WHAT IS NEEDED: Each line of the data that mentions the string "value" needs to be identified and copied.

Extracted data entries:
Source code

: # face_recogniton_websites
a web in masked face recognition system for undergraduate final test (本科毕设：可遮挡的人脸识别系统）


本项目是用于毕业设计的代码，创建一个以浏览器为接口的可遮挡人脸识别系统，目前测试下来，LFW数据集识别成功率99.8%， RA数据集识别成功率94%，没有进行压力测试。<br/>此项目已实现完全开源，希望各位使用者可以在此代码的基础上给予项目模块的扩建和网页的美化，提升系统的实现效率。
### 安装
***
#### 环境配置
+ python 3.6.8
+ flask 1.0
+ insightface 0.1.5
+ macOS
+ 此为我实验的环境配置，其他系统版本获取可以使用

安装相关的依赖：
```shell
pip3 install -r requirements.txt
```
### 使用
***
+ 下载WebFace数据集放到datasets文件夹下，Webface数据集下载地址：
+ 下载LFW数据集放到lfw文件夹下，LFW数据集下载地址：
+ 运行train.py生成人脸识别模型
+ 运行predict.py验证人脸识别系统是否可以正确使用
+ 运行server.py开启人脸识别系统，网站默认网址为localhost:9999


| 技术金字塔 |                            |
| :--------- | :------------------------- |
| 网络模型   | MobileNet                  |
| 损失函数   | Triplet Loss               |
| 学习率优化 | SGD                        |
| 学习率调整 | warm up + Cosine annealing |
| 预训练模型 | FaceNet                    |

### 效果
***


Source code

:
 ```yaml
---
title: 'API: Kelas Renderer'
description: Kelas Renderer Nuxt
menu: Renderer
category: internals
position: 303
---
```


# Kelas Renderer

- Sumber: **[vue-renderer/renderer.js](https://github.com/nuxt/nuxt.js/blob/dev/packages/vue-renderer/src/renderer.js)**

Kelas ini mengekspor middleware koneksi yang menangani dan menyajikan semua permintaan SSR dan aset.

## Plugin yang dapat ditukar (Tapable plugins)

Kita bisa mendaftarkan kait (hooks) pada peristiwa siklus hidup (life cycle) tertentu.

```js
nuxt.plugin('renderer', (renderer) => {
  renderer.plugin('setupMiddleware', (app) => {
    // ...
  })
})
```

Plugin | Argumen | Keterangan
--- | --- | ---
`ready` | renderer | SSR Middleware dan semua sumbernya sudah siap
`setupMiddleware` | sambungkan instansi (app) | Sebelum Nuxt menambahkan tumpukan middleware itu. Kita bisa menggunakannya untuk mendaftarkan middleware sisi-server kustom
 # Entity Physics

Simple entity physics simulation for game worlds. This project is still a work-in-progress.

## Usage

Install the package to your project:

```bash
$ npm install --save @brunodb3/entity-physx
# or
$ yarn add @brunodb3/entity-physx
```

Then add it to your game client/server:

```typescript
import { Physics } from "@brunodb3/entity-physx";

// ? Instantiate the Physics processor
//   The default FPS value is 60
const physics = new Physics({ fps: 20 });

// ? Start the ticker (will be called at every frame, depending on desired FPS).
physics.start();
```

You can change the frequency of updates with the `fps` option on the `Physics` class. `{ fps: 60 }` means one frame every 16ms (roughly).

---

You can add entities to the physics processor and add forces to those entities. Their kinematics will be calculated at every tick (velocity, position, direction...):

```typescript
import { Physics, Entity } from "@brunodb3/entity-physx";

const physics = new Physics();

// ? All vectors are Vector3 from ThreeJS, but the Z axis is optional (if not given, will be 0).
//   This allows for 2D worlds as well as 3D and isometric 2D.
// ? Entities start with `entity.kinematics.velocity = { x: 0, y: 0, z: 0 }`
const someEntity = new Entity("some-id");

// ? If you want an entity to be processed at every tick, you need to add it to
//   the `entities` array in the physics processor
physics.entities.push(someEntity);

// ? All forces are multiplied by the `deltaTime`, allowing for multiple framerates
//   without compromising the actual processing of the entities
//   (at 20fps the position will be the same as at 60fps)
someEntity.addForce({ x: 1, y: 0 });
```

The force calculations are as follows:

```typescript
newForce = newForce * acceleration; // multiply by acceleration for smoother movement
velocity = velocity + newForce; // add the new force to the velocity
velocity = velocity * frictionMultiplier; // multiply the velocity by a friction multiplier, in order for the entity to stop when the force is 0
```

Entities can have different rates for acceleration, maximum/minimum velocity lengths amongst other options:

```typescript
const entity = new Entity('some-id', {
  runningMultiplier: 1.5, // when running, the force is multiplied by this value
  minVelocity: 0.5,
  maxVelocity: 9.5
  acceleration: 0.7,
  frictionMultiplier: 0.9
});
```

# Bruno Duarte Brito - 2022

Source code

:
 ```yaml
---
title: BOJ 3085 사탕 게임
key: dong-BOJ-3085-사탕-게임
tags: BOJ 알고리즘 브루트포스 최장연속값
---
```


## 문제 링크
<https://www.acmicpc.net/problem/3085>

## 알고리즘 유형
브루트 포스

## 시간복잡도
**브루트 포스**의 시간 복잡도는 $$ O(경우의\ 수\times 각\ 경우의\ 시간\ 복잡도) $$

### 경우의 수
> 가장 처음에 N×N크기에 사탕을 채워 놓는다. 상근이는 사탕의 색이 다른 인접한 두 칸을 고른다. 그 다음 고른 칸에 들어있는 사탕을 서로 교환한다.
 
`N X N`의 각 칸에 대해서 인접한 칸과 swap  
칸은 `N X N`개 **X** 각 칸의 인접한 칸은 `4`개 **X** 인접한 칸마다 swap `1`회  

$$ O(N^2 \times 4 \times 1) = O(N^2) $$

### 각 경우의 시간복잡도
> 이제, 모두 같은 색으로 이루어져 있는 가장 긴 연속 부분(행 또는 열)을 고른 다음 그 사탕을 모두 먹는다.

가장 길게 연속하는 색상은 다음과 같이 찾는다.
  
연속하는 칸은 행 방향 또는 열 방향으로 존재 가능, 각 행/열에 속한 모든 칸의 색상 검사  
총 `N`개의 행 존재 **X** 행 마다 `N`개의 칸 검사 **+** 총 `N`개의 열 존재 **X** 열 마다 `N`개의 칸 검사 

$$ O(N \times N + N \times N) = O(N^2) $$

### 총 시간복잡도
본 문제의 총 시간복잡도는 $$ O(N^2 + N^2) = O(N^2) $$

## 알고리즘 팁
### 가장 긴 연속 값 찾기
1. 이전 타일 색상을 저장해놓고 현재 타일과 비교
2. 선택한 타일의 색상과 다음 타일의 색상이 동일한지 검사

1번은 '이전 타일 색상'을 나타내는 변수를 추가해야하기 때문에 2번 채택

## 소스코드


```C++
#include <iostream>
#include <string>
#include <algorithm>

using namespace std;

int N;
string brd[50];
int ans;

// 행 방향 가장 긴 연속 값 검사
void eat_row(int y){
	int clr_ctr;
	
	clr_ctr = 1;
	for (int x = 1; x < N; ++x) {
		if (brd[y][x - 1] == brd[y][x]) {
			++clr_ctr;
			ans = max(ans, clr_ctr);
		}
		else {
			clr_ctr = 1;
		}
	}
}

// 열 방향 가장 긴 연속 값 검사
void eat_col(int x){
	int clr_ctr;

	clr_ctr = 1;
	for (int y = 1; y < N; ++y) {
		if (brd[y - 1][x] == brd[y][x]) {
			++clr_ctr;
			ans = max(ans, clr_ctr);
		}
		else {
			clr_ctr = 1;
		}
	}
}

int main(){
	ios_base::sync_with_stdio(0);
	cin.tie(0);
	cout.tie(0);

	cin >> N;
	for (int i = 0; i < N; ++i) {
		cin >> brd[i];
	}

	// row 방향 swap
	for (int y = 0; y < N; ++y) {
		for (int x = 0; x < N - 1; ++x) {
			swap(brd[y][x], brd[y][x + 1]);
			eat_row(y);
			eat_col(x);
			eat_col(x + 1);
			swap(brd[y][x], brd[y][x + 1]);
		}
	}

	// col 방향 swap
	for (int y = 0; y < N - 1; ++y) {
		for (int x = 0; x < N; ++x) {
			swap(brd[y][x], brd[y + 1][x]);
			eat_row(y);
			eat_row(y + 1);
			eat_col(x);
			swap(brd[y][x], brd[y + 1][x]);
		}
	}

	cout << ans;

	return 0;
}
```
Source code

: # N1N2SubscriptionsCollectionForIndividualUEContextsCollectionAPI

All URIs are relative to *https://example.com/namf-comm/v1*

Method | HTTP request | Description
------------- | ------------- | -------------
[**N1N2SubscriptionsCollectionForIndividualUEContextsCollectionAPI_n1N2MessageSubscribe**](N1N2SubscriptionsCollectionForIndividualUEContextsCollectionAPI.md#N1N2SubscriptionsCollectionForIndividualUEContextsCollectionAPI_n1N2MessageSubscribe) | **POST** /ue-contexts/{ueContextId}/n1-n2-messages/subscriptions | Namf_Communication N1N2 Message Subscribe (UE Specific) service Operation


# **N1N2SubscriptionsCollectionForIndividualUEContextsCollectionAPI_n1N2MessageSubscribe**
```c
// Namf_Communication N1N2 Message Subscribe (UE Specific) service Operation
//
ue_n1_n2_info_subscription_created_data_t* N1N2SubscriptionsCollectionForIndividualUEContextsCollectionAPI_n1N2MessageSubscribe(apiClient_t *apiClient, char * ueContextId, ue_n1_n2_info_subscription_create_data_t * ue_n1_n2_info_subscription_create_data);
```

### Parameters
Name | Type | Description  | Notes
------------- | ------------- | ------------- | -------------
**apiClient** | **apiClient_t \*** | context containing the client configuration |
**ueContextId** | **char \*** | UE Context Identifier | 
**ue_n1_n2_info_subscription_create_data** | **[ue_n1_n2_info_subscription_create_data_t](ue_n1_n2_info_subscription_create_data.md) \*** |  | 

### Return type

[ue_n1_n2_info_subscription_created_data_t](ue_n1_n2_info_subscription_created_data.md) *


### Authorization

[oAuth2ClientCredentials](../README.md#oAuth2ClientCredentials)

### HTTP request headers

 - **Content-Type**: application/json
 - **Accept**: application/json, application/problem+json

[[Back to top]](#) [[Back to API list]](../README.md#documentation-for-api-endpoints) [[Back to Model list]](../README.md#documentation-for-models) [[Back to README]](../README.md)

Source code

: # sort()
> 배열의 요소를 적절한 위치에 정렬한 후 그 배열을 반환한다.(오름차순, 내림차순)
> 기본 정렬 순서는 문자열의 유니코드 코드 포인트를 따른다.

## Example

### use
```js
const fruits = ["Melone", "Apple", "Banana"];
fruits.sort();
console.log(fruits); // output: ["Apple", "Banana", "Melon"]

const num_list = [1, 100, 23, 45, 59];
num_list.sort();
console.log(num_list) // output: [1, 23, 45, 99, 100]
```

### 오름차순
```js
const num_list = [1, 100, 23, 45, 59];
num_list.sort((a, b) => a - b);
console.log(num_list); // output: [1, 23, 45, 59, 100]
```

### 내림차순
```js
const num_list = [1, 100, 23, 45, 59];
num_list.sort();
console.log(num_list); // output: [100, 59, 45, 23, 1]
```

RESULT FOR THIS EXERCISE:
//   The default FPS value is 60
  runningMultiplier: 1.5, // when running, the force is multiplied by this value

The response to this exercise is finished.